(Stored data entries)
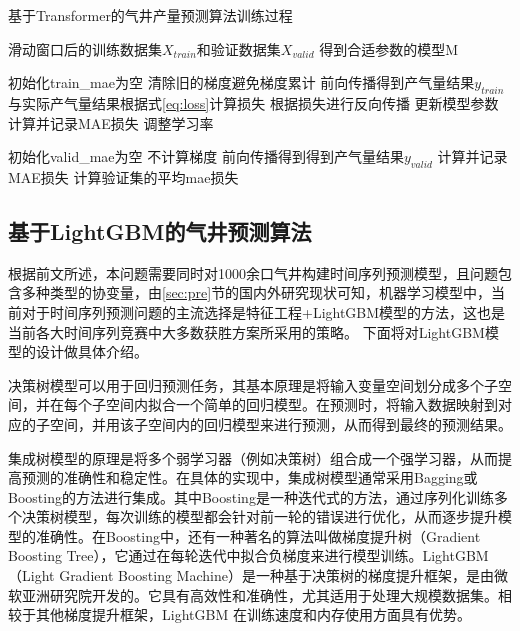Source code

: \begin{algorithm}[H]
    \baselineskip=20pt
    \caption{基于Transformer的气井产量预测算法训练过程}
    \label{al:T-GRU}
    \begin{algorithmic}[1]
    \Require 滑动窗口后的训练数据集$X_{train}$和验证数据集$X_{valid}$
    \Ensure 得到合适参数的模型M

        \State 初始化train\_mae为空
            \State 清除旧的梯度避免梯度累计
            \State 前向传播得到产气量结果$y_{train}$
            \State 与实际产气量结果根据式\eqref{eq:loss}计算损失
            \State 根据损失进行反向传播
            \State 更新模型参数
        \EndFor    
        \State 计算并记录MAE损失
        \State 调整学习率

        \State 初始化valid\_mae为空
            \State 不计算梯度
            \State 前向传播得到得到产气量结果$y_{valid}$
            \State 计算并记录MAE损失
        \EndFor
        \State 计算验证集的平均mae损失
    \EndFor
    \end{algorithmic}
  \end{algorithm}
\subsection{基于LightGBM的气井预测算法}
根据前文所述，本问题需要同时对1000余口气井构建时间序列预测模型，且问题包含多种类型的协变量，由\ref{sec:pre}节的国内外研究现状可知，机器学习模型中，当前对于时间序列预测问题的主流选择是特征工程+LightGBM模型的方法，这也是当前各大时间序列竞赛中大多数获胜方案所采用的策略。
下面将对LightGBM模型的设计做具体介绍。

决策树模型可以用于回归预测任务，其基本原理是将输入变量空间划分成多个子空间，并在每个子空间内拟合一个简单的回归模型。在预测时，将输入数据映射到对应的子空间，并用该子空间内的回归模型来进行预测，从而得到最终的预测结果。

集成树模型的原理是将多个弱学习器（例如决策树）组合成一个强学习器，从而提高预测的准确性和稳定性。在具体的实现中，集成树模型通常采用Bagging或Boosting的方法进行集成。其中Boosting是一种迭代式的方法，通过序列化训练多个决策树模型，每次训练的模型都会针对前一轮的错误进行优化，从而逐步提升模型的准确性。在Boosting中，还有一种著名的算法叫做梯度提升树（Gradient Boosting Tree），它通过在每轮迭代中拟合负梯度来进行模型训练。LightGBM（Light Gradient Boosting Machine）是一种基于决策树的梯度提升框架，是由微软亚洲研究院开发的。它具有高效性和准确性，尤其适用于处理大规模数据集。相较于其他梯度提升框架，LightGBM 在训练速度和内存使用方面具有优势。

_What is being asked_: From the first line above to the line containing "下面将对LightGBM模型的设计做具体介绍。", repeat each line exactly. Pictures stay out.

_Response for this exercise_:
Source code

: \begin{algorithm}[H]
    \baselineskip=20pt
    \caption{基于Transformer的气井产量预测算法训练过程}
    \label{al:T-GRU}
    \begin{algorithmic}[1]
    \Require 滑动窗口后的训练数据集$X_{train}$和验证数据集$X_{valid}$
    \Ensure 得到合适参数的模型M

        \State 初始化train\_mae为空
            \State 清除旧的梯度避免梯度累计
            \State 前向传播得到产气量结果$y_{train}$
            \State 与实际产气量结果根据式\eqref{eq:loss}计算损失
            \State 根据损失进行反向传播
            \State 更新模型参数
        \EndFor    
        \State 计算并记录MAE损失
        \State 调整学习率

        \State 初始化valid\_mae为空
            \State 不计算梯度
            \State 前向传播得到得到产气量结果$y_{valid}$
            \State 计算并记录MAE损失
        \EndFor
        \State 计算验证集的平均mae损失
    \EndFor
    \end{algorithmic}
  \end{algorithm}
\subsection{基于LightGBM的气井预测算法}
根据前文所述，本问题需要同时对1000余口气井构建时间序列预测模型，且问题包含多种类型的协变量，由\ref{sec:pre}节的国内外研究现状可知，机器学习模型中，当前对于时间序列预测问题的主流选择是特征工程+LightGBM模型的方法，这也是当前各大时间序列竞赛中大多数获胜方案所采用的策略。
下面将对LightGBM模型的设计做具体介绍。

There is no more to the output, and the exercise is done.